Hearing this from a colleague, first thing in the morning, isn't the best. Especially when it leaves you wondering: Thank you! Wait, am I? What's a wog? Should I get offended? Australians who know and use the word 'wog' may not realise that it doesn't make sense to everyone. So let's take a step back and start from the beginning.


Types of Australians

Australians are well known for their habit of changing English words, the result is a strange slang language. Not only that. but there are many sub-categories of Australians with peculiar names that you will hear about in regular conversations. It took me a while to fully understand them, as they are not all based on provenience or looks, and some can overlap.

  • Bogan 
Probably the most common form of Australian is the Bogan, also known as 'Australian from Australia'. But not in an Aboriginal way! Bogans are the ones that descend from the first jails and colonies and fully represent the laid-back spirit of "G'day mate!

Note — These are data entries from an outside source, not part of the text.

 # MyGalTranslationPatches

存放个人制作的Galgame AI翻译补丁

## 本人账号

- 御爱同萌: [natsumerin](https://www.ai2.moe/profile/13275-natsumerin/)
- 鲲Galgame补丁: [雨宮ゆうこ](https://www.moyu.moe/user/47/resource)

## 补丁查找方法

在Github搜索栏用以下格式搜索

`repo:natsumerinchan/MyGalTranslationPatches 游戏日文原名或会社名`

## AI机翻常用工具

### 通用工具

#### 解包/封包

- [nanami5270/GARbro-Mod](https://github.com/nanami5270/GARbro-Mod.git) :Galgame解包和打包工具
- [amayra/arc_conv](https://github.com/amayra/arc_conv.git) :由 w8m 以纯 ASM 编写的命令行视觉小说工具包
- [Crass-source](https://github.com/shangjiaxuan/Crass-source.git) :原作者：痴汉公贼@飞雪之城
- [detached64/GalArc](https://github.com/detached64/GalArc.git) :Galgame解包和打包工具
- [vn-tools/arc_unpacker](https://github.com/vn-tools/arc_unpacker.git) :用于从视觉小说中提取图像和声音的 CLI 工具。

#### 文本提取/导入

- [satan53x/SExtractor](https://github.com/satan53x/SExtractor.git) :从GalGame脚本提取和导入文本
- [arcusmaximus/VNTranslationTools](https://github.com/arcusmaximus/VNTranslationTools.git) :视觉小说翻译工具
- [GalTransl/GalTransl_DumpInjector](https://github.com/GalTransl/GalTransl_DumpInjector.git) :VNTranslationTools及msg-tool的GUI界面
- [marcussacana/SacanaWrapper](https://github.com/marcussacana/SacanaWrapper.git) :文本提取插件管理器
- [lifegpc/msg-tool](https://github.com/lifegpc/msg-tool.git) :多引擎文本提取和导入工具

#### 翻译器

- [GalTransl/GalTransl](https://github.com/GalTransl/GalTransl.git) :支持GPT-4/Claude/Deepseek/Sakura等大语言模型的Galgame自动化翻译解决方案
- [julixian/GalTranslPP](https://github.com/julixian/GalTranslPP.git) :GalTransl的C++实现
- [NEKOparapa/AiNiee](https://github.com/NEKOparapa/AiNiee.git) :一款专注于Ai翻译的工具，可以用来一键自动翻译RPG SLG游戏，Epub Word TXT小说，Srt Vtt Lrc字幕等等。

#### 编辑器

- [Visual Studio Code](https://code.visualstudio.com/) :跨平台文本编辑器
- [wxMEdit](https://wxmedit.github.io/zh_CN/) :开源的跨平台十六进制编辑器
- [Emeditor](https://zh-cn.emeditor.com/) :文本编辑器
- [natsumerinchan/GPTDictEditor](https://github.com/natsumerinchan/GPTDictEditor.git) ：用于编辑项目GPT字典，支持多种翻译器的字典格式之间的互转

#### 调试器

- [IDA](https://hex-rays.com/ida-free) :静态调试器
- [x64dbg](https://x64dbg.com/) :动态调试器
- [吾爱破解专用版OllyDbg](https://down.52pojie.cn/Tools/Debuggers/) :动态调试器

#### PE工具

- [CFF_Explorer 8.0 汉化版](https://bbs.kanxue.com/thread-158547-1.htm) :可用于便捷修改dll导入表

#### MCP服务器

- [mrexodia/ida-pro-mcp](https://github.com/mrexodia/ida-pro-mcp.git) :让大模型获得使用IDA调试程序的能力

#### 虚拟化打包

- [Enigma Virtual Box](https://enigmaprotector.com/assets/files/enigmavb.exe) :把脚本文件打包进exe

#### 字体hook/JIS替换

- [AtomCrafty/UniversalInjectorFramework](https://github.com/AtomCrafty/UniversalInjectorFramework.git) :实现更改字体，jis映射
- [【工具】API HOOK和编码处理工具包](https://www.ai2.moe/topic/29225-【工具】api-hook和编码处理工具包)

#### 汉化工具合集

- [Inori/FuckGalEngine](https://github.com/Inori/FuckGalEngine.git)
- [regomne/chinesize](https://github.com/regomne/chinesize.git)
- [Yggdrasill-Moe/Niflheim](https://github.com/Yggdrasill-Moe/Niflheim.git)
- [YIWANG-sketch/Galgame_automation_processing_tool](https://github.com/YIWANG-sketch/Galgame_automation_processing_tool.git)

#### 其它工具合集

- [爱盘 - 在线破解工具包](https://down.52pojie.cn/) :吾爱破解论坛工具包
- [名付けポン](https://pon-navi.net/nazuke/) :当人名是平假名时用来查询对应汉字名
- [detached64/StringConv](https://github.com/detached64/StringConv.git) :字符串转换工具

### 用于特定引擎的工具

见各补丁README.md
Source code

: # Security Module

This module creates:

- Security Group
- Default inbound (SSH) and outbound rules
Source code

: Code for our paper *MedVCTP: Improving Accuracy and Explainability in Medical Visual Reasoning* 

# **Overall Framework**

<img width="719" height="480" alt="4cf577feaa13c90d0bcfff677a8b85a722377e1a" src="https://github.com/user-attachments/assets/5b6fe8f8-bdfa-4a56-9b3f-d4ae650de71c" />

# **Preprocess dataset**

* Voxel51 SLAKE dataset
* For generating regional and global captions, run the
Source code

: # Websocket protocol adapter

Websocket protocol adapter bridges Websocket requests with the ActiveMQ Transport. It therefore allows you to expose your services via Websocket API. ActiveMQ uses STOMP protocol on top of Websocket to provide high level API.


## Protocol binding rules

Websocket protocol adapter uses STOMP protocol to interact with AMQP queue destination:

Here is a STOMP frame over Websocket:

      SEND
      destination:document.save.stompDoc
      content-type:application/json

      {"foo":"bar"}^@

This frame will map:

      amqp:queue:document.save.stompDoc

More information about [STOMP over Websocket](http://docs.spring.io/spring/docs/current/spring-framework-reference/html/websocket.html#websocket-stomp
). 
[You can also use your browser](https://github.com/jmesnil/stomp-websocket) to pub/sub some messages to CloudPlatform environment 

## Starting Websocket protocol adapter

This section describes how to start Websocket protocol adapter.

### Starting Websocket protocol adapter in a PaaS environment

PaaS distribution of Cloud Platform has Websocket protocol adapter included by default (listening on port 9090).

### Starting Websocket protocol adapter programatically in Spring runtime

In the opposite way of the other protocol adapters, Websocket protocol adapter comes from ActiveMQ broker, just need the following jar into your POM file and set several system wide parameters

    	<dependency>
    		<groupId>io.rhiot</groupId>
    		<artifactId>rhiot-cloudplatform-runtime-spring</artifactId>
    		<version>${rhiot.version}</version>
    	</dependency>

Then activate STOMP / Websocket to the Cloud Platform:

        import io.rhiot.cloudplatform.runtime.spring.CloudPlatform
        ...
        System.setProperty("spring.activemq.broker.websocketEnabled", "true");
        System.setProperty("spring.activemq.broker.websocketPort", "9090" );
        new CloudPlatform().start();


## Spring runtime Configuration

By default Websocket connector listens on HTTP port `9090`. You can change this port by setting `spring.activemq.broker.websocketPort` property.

Howsgoin?". If stereotypes are what you are looking for, your typical Bogan would wear thongs (flip flops), drink VB (Victoria Bitter, it's a beer), be really into footy (Australian football), and love themselves a Southern Cross tattoo. Unfortunately calling someone a Bogan has a slight negative tint that tends to be related to their financial state, manners and/or education level, and age at which they first procreated. Think of Chavs (British).

  • Wog 
At first Wog was a derogatory term to identify southern European immigrants in the mid 1900's. By now, the word has been freed from any negative meaning and has been proudly embraced as common term for mostly Mediterranean descends. Wog 'nonnas' are just like grandmas everywhere else: religious imagery around the house, doilies covering every surface, always cooking and force-feeding their families, speaking questionable English and even more questionable Italian. Key word is 'tradition'.

  • ABC
In my opinion these 'Australian born Chinese' are Australians for all intents and purposes. Of course, the term can be inflected to include all Asians. The bad thing about being an ABC is that, upon first glance, people tend to mistake them for FOB's (fresh off the boat), which may not be great, considering all the prejudice they have to face. A keen eye would be able to tell apart ABC's and FOB's just by the way they dress, whether they are spitting on the ground or dragging their feet. I am slightly unsure if one can just ask people if they're ABC, but I've seen it happen before.

  • Muzza
Being a Muzza has more to do with aesthetics than with heritage; it is definitely just a phase. Muzza defines a specific subcategory of Melbournian boys, not too dissimilar from the Jersey Shore's 'Guidos', or the Italian 'Truzzi'. Low price fast cars, spiky hair crowned by an angled baseball cap, and the typical 'carrying buckets of water' walk. You can spot them after their apprenticeship, hanging out in Maccas (McDonalds) carpark with full Adidas/Kappa gear, or doing laps on popular streets.

  • Tradie
Everyone loves a good tradie (trade worker). And every tradie loves a good fluorescent attire and heavy duty boots. You are not a real tradie if you don't drive a ute (Utility vehicle) where you can keep your tools and your dog, that you can claim on tax as security for your tools. Tradies are resourceful, and ready to fix people's home issues in a day or two months, depending if they're in the area. And when they say they will come between 8 and 11 in the morning, they will arrive at 6 in the evening for a quick check, because tradies are not the heroes you deserve, but the heroes you need.